CRDTs Solved Conflicts, Not Sync
CRDTs are a solid substrate for sync engines, but transport reliability, multiplexing, compression, query-based sync, and distributed deletes are the harder — and more valuable — engineering challenges.
Overview
Adam Fish, CEO of Ditto, arrives with eight years of hard-won sync engine experience and a message the CRDT-enthusiast crowd probably needs to hear: conflict resolution is the solved part. Everything around it — the networking, the compression, the query routing, the deletes — that's where the real engineering lives.
Fish built sync engines at Realm (OT-based, acquired by MongoDB) and then started Ditto in 2018 specifically to build a better one using CRDTs. He and his co-founder were convinced CRDTs would save everything. The CRDT implementation took months. The five systems surrounding it took years — and they're still iterating on deletes.
Key Arguments
CRDTs Are the Easy Part
The initial CRDT implementation at Ditto was fast. A last-write-wins register — which Fish argues is the main data type that provides real value to application developers — is not even conceptually that difficult to build. The math for convergence is efficient and scalable. But building CRDTs and building a sync engine are two very different problems.

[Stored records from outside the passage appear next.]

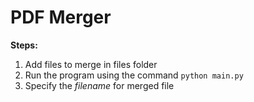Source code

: # PDF Merger

**Steps:**

1. Add files to merge in files folder
2. Run the program using the command ` python main.py `
3. Specify the *filename* for merged file


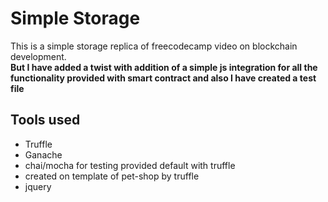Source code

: # Simple Storage

This is a simple storage replica of freecodecamp video on blockchain development. <br>
<strong>But I have added a twist with addition of a simple js integration for all the functionality provided with smart contract and also I have created a test file</strong>

## Tools used

-   Truffle
-   Ganache
-   chai/mocha for testing provided default with truffle
-   created on template of pet-shop by truffle
-   jquery
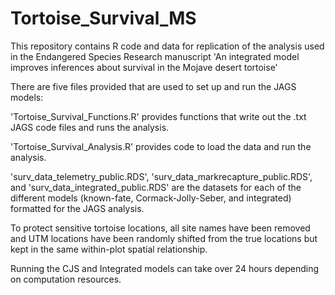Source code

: # Tortoise_Survival_MS
This repository contains R code and data for replication of the analysis used in the Endangered Species Research manuscript 'An integrated model improves inferences about survival in the Mojave desert tortoise'

There are five files provided that are used to set up and run the JAGS models: 

'Tortoise_Survival_Functions.R' provides functions that write out the .txt JAGS code files and runs the analysis.

'Tortoise_Survival_Analysis.R' provides code to load the data and run the analysis.

'surv_data_telemetry_public.RDS', 'surv_data_markrecapture_public.RDS', and 'surv_data_integrated_public.RDS' are the datasets for each of the different models (known-fate, Cormack-Jolly-Seber, and integrated) formatted for the JAGS analysis. 

To protect sensitive tortoise locations, all site names have been removed and UTM locations have been randomly shifted from the true locations but kept in the same within-plot spatial relationship.

Running the CJS and Integrated models can take over 24 hours depending on computation resources.
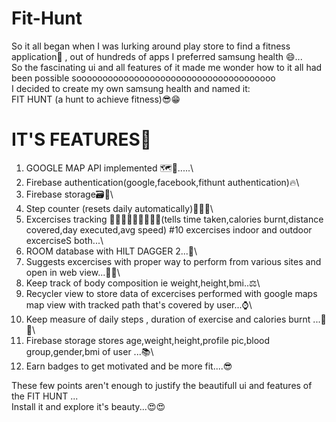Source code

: # Fit-Hunt
So it all began when I was lurking around play store to find a fitness application🤔 , out of hundreds of apps I preferred samsung health 😄...\
So the fascinating ui and all features of it made me wonder how to it all had been possible soooooooooooooooooooooooooooooooooooooo\
I decided to create my own samsung health and named it:\
FIT HUNT (a hunt to achieve fitness)😎😁

# IT'S FEATURES👀
1) GOOGLE MAP API implemented 🗺🗾.....\
2) Firebase authentication(google,facebook,fithunt authentication)🔥\
3) Firebase storage🗃📂\
4) Step counter (resets daily automatically)🚶‍♂️🚶\
5) Excercises tracking 🚴🏻‍♀️🏊🏻‍♀️🚵🏻‍♀️(tells time taken,calories burnt,distance covered,day executed,avg speed) #10 excercises indoor and outdoor excerciseS both...\
6) ROOM database with HILT DAGGER 2...🔪\
7) Suggests excercises with proper way to perform from various sites and open in web view...🤖🤖\
8) Keep track of body composition ie weight,height,bmi..⚖\
9) Recycler view to store data of excercises performed with google maps map view with tracked path that's covered by user...⌚\
10) Keep measure of daily steps , duration of exercise and calories burnt ...🍕🔥\
11) Firebase storage stores age,weight,height,profile pic,blood group,gender,bmi of user ...📚\
12) Earn badges to get motivated and be more fit....😎

  These few points aren't enough to justify the beautifull ui and features of the FIT HUNT ...\
  Install it and explore it's beauty...😍😍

Transport Is the Real Beast
Ditto's differentiator is mesh networking over Bluetooth LE, peer-to-peer Wi-Fi, and other radios. Building this transport layer was "immensely more complex" than the CRDT work. Bluetooth firmware is shockingly unreliable — even across Apple devices, which should be the gold standard for hardware-software integration. Android, Windows, and Linux multiply the chaos. Ditto does extensive physical device testing because you can't simulate firmware bugs.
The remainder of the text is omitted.